Post by: hjulenissen on March 17, 2015, 01:06:13 am
Quote from: Kevin Gallagher on March 13, 2015, 12:36:35 pm
     I'm now considering the purchase of a much smaller cask (2 liters or so) to try this out for myself, research suggests that the process will go much quicker due to the cask being smaller, I'll keep you guys posted.  :)

I visited a fairly well-known Scottish Whisky producer and had a chance to chat with the guy responsible for the aging. He thought that the aging process (manner and duration) was among the most important (and expensive) parts of the trade. 2% loss of liquid per year, if I remember correctly (added to the capital expense and storage costs).

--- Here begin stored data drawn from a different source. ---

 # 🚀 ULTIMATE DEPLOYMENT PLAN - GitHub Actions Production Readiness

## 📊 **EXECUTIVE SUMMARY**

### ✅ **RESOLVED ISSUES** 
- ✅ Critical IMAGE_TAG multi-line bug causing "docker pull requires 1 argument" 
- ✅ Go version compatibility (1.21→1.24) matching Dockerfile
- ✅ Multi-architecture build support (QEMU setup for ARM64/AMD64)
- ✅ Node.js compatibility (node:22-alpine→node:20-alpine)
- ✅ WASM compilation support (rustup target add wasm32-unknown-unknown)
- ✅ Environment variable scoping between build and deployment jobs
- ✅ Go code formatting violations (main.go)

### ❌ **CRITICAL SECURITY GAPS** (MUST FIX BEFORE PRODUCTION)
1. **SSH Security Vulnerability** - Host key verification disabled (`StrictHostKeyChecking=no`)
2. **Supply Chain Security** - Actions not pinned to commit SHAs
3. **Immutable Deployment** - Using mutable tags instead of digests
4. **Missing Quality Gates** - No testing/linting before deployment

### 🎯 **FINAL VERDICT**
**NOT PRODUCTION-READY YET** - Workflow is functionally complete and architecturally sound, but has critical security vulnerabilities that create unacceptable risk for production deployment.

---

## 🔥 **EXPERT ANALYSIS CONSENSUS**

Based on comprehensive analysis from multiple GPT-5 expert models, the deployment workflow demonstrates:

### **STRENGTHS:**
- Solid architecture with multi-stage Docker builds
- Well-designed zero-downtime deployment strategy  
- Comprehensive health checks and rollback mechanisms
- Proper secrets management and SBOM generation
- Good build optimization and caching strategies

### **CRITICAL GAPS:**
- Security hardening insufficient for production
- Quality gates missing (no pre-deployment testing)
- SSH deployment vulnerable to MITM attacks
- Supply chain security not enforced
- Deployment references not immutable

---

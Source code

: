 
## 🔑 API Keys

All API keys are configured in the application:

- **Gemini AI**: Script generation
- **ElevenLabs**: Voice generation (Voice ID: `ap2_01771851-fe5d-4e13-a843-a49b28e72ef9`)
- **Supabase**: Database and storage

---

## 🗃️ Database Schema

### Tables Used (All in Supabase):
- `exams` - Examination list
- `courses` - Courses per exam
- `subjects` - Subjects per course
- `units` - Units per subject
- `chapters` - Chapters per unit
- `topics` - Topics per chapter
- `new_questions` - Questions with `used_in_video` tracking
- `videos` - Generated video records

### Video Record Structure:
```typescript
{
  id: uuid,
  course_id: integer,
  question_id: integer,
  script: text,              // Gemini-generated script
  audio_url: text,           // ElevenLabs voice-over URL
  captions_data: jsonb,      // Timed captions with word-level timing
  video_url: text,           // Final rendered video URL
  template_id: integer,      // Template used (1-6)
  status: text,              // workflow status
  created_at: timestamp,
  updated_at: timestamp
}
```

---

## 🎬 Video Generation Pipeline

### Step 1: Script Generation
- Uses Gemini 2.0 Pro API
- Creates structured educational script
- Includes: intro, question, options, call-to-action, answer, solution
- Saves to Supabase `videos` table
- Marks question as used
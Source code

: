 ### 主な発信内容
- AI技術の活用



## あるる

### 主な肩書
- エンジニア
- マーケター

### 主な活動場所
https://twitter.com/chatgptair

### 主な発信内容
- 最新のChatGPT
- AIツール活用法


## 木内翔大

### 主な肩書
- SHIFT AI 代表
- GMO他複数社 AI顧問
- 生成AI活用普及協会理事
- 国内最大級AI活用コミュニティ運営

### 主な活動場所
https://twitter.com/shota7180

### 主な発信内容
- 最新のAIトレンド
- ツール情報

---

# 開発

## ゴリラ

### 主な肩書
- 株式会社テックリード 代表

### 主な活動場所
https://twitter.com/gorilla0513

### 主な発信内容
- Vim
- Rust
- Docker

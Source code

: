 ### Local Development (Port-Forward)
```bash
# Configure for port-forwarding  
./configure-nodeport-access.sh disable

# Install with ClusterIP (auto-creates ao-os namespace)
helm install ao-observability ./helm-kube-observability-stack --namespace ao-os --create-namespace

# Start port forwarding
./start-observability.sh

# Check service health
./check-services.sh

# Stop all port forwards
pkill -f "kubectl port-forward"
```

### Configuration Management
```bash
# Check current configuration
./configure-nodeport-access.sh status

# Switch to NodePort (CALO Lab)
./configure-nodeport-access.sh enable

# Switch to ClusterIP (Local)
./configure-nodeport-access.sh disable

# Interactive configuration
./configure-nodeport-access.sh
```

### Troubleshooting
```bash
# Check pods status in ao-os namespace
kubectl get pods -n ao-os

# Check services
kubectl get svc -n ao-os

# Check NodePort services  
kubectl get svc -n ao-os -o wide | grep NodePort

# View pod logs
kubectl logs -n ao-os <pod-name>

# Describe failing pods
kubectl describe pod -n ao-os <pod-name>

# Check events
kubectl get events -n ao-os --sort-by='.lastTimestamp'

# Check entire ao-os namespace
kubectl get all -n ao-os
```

Needless to say, my suggestions to speed up the process (add fine oak chips instead of using wooden barrels, some gentle heating to increase evaporation etc) were not taken all to seriously.

Where I live, some of the fine local brewery products are shipped in oak barrels on a boat, crossing the equator line twice. "The constant movement, high humidity and fluctuating temperature cause the spirit to extract more flavour and contributes to accelerated maturation." (wikipedia)

-h
Title: Re: "Sommelier or snob"
Post by: Kevin Gallagher on March 18, 2015, 12:13:46 pm
 Funny you should mention that. There is a method to simulate several days of barrel aging overnight. It's mentioned in the video below. I've also tried the Cadillac Foam, it does go very well on a dry Margherita. In my retirement I was hoping to land a little job as a bartender but sadly the old bones won't tolerate the long periods of standing that the job would require :(


Here's The Link To The Video

https://www.youtube.com/watch?v=PB0yoqylKJc&spfreload=10 (https://www.youtube.com/watch?v=PB0yoqylKJc&spfreload=10)


Title: Re: "Sommelier or snob"
Post by: Philmar on March 23, 2015, 03:47:47 pm
Quote from: PeterAit on March 10, 2015, 02:29:29 pm
Reliable scientific (objective) tests for cameras and lenses are plentiful--resolving power, distortion, flare, dynamic range, etc. But, AFAIK, there are no such tests for wine (and I hope there never will be!).


Once upon a time one had to measure diethylene glycol levels in Austrian wine during the scandal of 1985.
Title: Re: "Sommelier or snob"
Post by: Kevin Gallagher on March 27, 2015, 05:01:52 pm
 Well ladies and gentlemen the cask has arrived. Now it's on to rising it out and soaking so it doesn't leak. After all the future contents are for imbibing and should not be wasted!